Although some have faulted the NFA for failing to catch the fraud sooner, Fox says instead the NFA should be lauded for taking the necessary steps to uncover the deception. “If a police officer makes a big drug bust, we don’t tell him, ‘You should have caught him before,’” he says.
The NFA conducted e-confirmations for all segregated bank accounts maintained by FCMs for which it is the designated self-regulatory organization as of June 29, 2012 and noted no other violations of segregation requirements.
Farmers’ & ranchers’ fund
In February, CME Group announced the Family Farmer and Rancher Protection Fund as a first step to restore customer confidence in the futures markets after MF Global’s bankruptcy. It is a $100 million fund intended to provide farmers and ranchers “up to $25,000 per account in the case of losses resulting from the future insolvency of a clearing member or other market participant.”
According to Bryan Durkin, chief operating officer at CME Group, the fund is explicitly for farmers and ranchers because of their role in feeding the country and their use of futures markets to manage risk. “Those are the folks most impacted in terms of releasing collateral to get themselves back in operation,” he says.
The fund had to be drawn upon just five months later when PFG went under. As of press time, CME Group was in the process of reviewing applications from farmers and ranchers who had been PFG customers, and Durkin expects benefits to be paid out by the fourth quarter.
Although the industry has responded with a broad range of changes to improve customer safeguards, some individuals see room for continued improvement.
One area that has received considerable attention is the idea of an insurance fund similar to what the Securities Investor Protection Corporation (SIPC) offers. “Everyone in the industry is open to it,” Corcoran says. “We see the value of it, but we don’t know what it may look like or what it may cost.

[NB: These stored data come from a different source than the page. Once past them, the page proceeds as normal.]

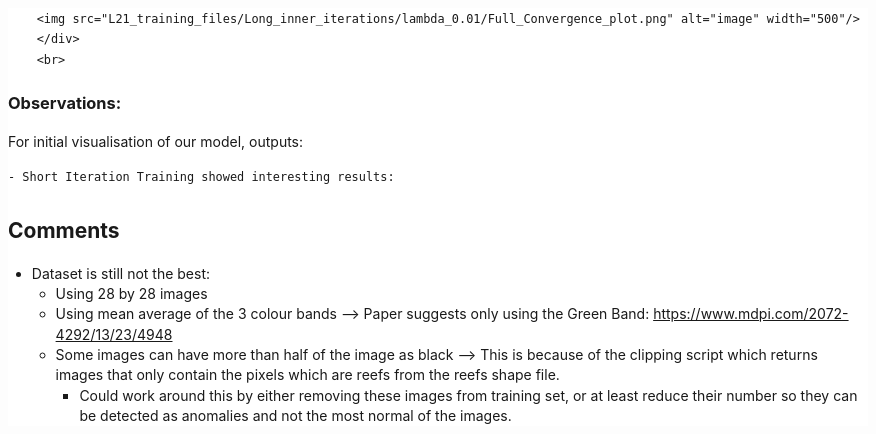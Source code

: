         <img src="L21_training_files/Long_inner_iterations/lambda_0.01/Full_Convergence_plot.png" alt="image" width="500"/>
        </div>
        <br>

### Observations:

For initial visualisation of our model, outputs: 

    - Short Iteration Training showed interesting results:
    



## Comments

- Dataset is still not the best:
    - Using 28 by 28 images
    - Using mean average of the 3 colour bands --> Paper suggests only using the Green Band:  https://www.mdpi.com/2072-4292/13/23/4948
    - Some images can have more than half of the image as black --> This is because of the clipping script which returns images that only contain the pixels which are reefs from the reefs shape file.
        - Could work around this by either removing these images from training set, or at least reduce their number so they can be detected as anomalies and not the most normal of the images. 

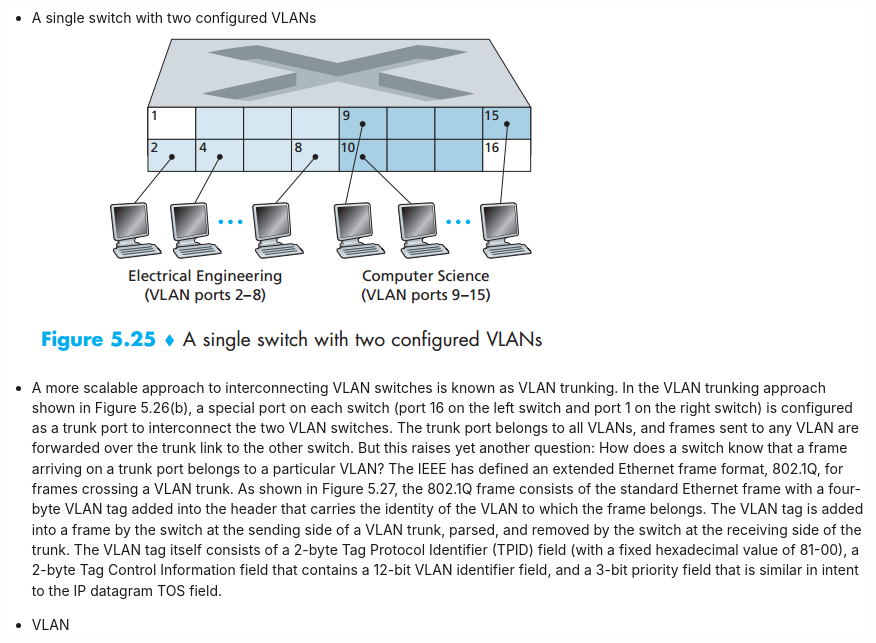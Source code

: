 - A single switch with two configured VLANs  
![alt text](img/fig_5_7_VLAN_1.PNG)  

- A more scalable approach to interconnecting VLAN switches is known as VLAN trunking. In the VLAN trunking approach shown in Figure 5.26(b), a special port on each switch (port 16 on the left switch and port 1 on the right switch) is configured as a trunk port to interconnect the two VLAN switches. The trunk port belongs to all VLANs, and frames sent to any VLAN are forwarded over the trunk link to the other switch. But this raises yet another question: How does a switch know that a frame arriving on a trunk port belongs to a particular VLAN? The IEEE has defined an extended Ethernet frame format, 802.1Q, for frames crossing a VLAN trunk. As shown in Figure 5.27, the 802.1Q frame consists of the standard Ethernet frame with a four-byte VLAN tag added into the header that carries the identity of the VLAN to which the frame belongs. The VLAN tag is added into a frame by the switch at the sending side of a VLAN trunk, parsed, and removed by the switch at the receiving side of the trunk. The VLAN tag itself consists of a 2-byte Tag Protocol Identifier (TPID) field (with a fixed hexadecimal value of 81-00), a 2-byte Tag Control Information field that contains a 12-bit VLAN identifier field, and a 3-bit priority field that is similar in intent to the IP datagram TOS field.

- VLAN  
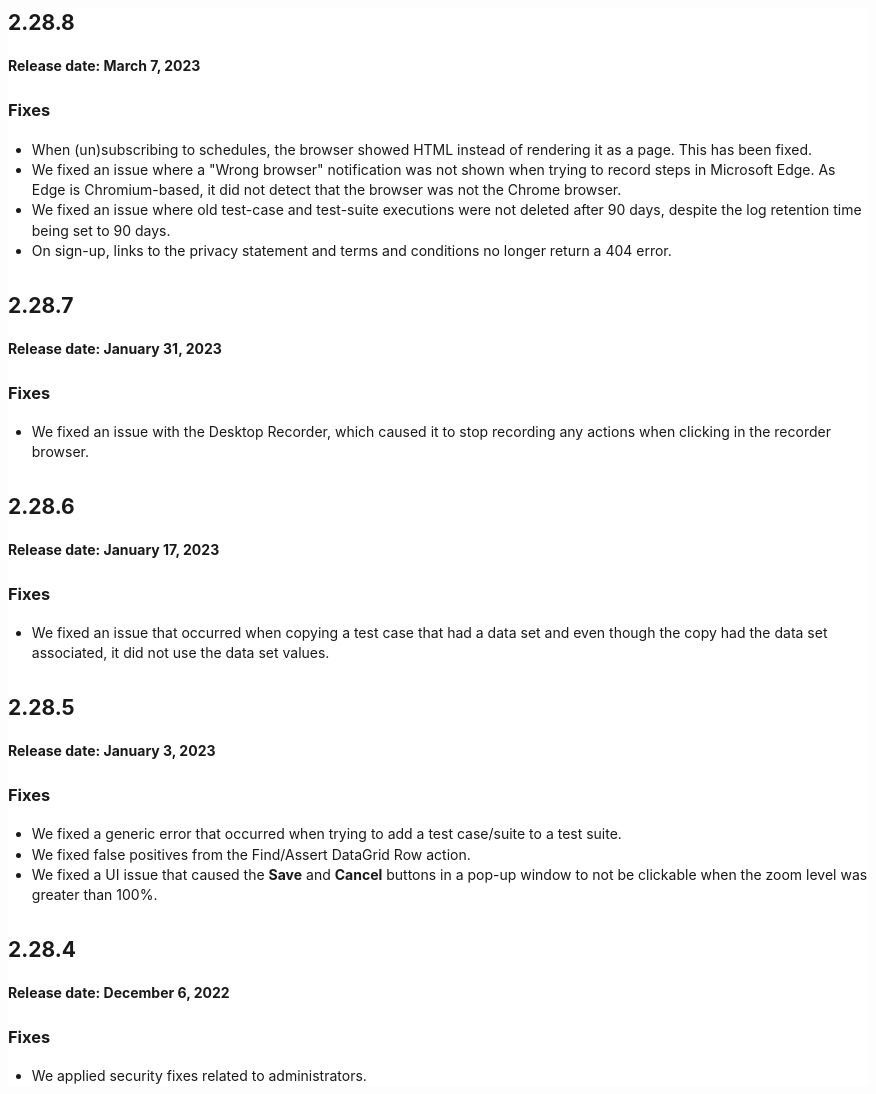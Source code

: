 ## 2.28.8

**Release date: March 7, 2023**

### Fixes

* When (un)subscribing to schedules, the browser showed HTML instead of rendering it as a page. This has been fixed.
* We fixed an issue where a "Wrong browser" notification was not shown when trying to record steps in Microsoft Edge. As Edge is Chromium-based, it did not detect that the browser was not the Chrome browser.
* We fixed an issue where old test-case and test-suite executions were not deleted after 90 days, despite the log retention time being set to 90 days.
* On sign-up, links to the privacy statement and terms and conditions no longer return a 404 error.

## 2.28.7

**Release date: January 31, 2023**

### Fixes

* We fixed an issue with the Desktop Recorder, which caused it to stop recording any actions when clicking in the recorder browser.

## 2.28.6

**Release date: January 17, 2023**

### Fixes

* We fixed an issue that occurred when copying a test case that had a data set and even though the copy had the data set associated, it did not use the data set values.

## 2.28.5

**Release date: January 3, 2023**

### Fixes

* We fixed a generic error that occurred when trying to add a test case/suite to a test suite.
* We fixed false positives from the Find/Assert DataGrid Row action.
* We fixed a UI issue that caused the **Save** and **Cancel** buttons in a pop-up window to not be clickable when the zoom level was greater than 100%.

## 2.28.4

**Release date: December 6, 2022**

### Fixes

* We applied security fixes related to administrators.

People look at SIPC for the securities industry, but the securities industry is just so much larger than the futures industry in terms of transactions.”
Lukken says the FIA is committed to studying the issue of insurance. “The largest thing is we are shoring up the segregated model to improve it, and we hope to make more improvements over time. If we layer on an insurance product, then what are the benefits and costs to the customer of doing that?” he asks.
According to Corcoran, the FIA has received eight responses from different segments of the consulting world for a study on an insurance fund and is hopeful the findings will be ready by 2013.
Another area that may require attention is the bankruptcy code. “What happened after the bankruptcies was we didn’t have the authority to release the collateral along with the positions, so that created disruptions in the marketplace,” Durkin says. “We are proposing that Congress amend the bankruptcy code to allow clearinghouses that hold sufficient collateral that support the positions of failed firms to be able to move promptly with the transfer of those positions.”
Next year is a reauthorization year for the Commodity Exchange Act, and Lukken says that may be a time to propose changes.
Corcoran has suggested that FCM chief financial officers (CFOs) meet industry criteria for their position. “There should be a registration specific for CFOs so that the industry can be assured that they have a minimum level of knowledge of the rules. There is in the securities world,” he says.
A year ago the futures industry regulatory approach stood as a model for the rest of the financial world, but MF Global and PFG undercut the bedrock of trust in segregated funds. The industry has responded with changes, but more may be needed. “We’re open to any additional suggestions to enhance the confidence,” Durkin says.